Rendered images with source text:
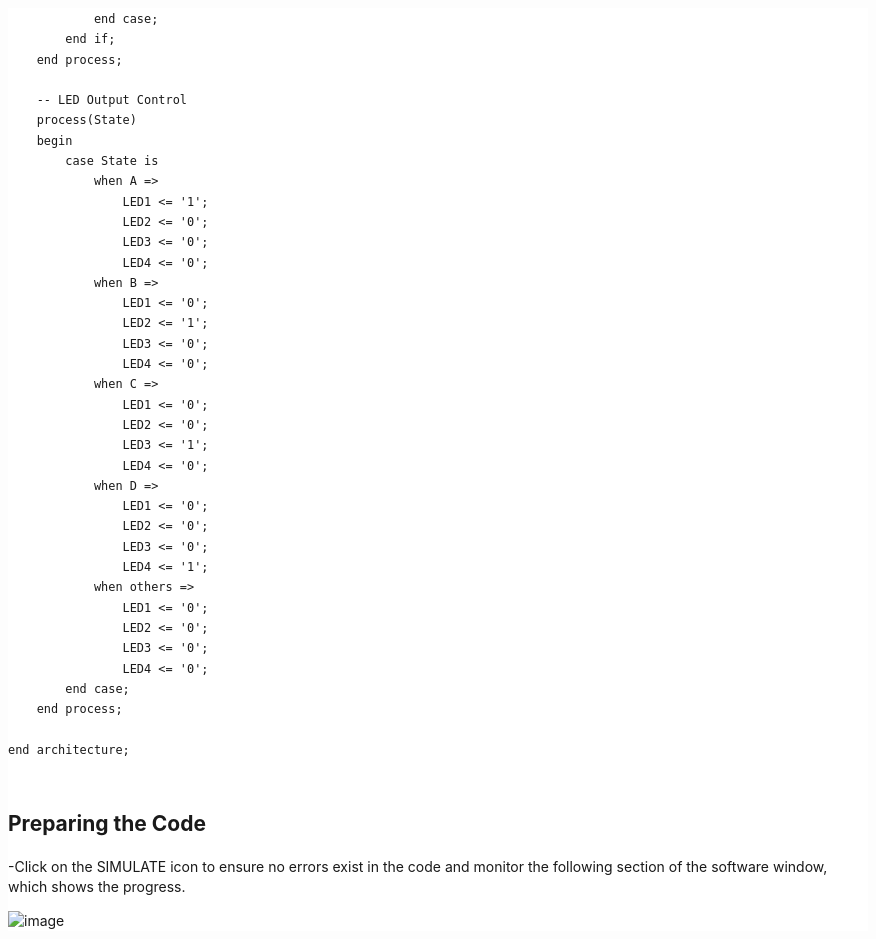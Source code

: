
 ```
            end case; 
        end if; 
    end process;

    -- LED Output Control
    process(State)
    begin
        case State is
            when A =>
                LED1 <= '1';
                LED2 <= '0';
                LED3 <= '0';
                LED4 <= '0';
            when B =>
                LED1 <= '0';
                LED2 <= '1';
                LED3 <= '0';
                LED4 <= '0';
            when C =>
                LED1 <= '0';
                LED2 <= '0';
                LED3 <= '1';
                LED4 <= '0';
            when D =>
                LED1 <= '0';
                LED2 <= '0';
                LED3 <= '0';
                LED4 <= '1';
            when others =>
                LED1 <= '0';
                LED2 <= '0';
                LED3 <= '0';
                LED4 <= '0';
        end case;
    end process;

end architecture;


``` 





## Preparing the Code ##

-Click on the SIMULATE icon to ensure no errors exist in the code and monitor the following section of the software window, which shows the progress.

![image](https://github.com/user-attachments/assets/45c9c377-3b10-4117-9238-4e086b12e27b)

[TASK TO CARRY OUT] Every line above that holds the word "when" needs to be copied.

[THE ANSWER]
            when A =>
            when B =>
            when C =>
            when D =>
            when others =>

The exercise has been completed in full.